L’odeur du vin est jolie et fruitée, mais quelques secondes plus tard je sens que le vin pourrait surir. Il est opportun de mettre un bouchon neutre sur la bouteille pour éviter toute dégradation du vin.
J’ouvre ensuite le Clos Haut-Peyraguey Sauternes 1947. Le bouchon se brise en de nombreux morceaux mais ne pose aucun problème. Le parfum est noble et précis et annonce un sauternes plutôt sec mais plaisant.
Tomo arrive avec son apport qui est un Meursault-Charmes Paul Roulot-Hervé 1959. Je ne pouvais pas imaginer que le grand-père de Jean-Marc Roulot pût avoir un humour aussi particulier. Que lit-on sur l’étiquette ? Confrérie de la Pochouse avec cette mention : agréé et recommandé par le Grand Conseil de l’ordre de la Confrérie de la Pochouse. On peut supposer que les membres sont d’aimables pochtrons. Et la devise dans l’écusson est : »J’ons de la Gueule & J’savons nager ». Tout un programme ! On devait bien rigoler avec Paul. L’ouverture est facile car le bouchon vient entier, tout beau et frais. Le nez est très prometteur.
Il est temps maintenant d’ouvrir les deux Romanée-Conti. La 1942 a son étiquette et l’étiquette du millésime qui sont intactes et la cire qui couvre le haut du goulot porte clairement l’indication »vigne originelle française non reconstituée ». La 1940 n’a plus d’étiquette et plus de cire. Elle est toute nue et l’on peut voir clairement le bouchon à travers le verre, ce qui permet de lire le millésime et l’inscription en plus du nom du vin de »vigne originelle française non reconstituée ». Aucun doute n’est possible sur l’authenticité de ces deux bouteilles dont nous sommes tous les quatre les copropriétaires. Le niveau de la 1940 comme de la 1942 est d’environ 8 centimètres sous le bouchon. Les bouchons se déchirent et viennent en morceaux mais sans vrai problème. Le nez de la 1940 est magnifique. Celui de la 1942 est prometteur. Il n’y a pas de place pour le doute.

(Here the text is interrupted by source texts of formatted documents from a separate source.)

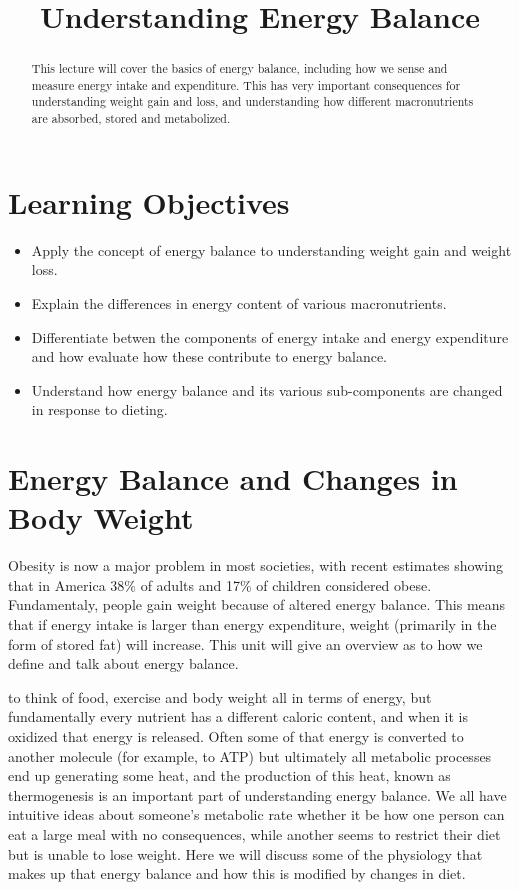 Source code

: \documentclass{tufte-handout}
\title{Understanding Energy Balance}
\author{}
\date{}  %
\begin{document}
\maketitle%

\begin{abstract}
\noindent This lecture will cover the basics of energy balance, including how we sense and measure energy intake and expenditure.  This has very important consequences for understanding weight gain and loss, and understanding how different macronutrients are absorbed, stored and metabolized.
\end{abstract}

\tableofcontents

\pagebreak
\section{Learning Objectives}

\begin{itemize}
\item Apply the concept of energy balance to understanding weight gain and weight loss.
\item Explain the differences in energy content of various macronutrients.
\item Differentiate betwen the components of energy intake and energy expenditure and how evaluate how these contribute to energy balance.
\item Understand how energy balance and its various sub-components are changed in response to dieting.

\end{itemize}


\section{Energy Balance and Changes in Body Weight}

Obesity is now a major problem in most societies, with recent estimates showing that in America 38\% of adults and 17\% of children considered obese\citep{Flegal2016,Ogden2016}.  Fundamentaly, people gain weight because of altered energy balance.  This means that if energy intake is larger than energy expenditure, weight (primarily in the form of stored fat) will increase.  This unit will give an overview as to how we define and talk about energy balance.

 to think of food, exercise and body weight all in terms of energy, but fundamentally every nutrient has a different caloric content, and when it is oxidized that energy is released.  Often some of that energy is converted to another molecule (for example, to ATP) but ultimately all metabolic processes end up generating some heat, and the production of this heat, known as thermogenesis is an important part of understanding energy balance.  We all have intuitive ideas about someone's metabolic rate whether it be how one person can eat a large meal with no consequences, while another seems to restrict their diet but is unable to lose weight.  Here we will discuss some of the physiology that makes up that energy balance and how this is modified by changes in diet.
\end{document}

La bouteille que j’ai apportée n’est pas en reste en ce qui concerne l’abondance des écritures. Il s’agit d’un Champagne Jacquesson Perfection 1947. Pourquoi Perfection, je ne le sais pas. Une étiquette en losange dit : »as originally supplied to Napoleon the Great ». Et pour enfoncer le clou, on dit »médaille d’or donnée en 1810 par Napoléon à la maison Jacquesson pour la beauté et la richesse de ses caves ». En 1947 le sens du marketing était déjà fort poussé. Elle sera ouverte tout-à-l ‘heure.
Le troisième compère nous rejoint et le quatrième viendra plus tard. Pour tuer le temps, j’ouvre une bouteille dont je n’avais parlé à personne, mais l’idée d’ouvrir une bouteille de vignes préphylloxériques en même temps que les deux Romanée Conti m’avait plu. C’est un Champagne Bollinger Blanc de Noirs Vieilles Vignes Françaises 2000. Le bouchon est évidemment sans histoire. Le liquide a une couleur légèrement ambrée, à peine, et un nez puissant. Le vin est riche, viril car c’est un blanc de noirs conquérant comme un chevalier teutonique. Ce vin se montre nettement supérieur à ce que j’attendais, même si ce que j’attendais était grand. C’est sa richesse et sa puissance de conviction qui me conquièrent.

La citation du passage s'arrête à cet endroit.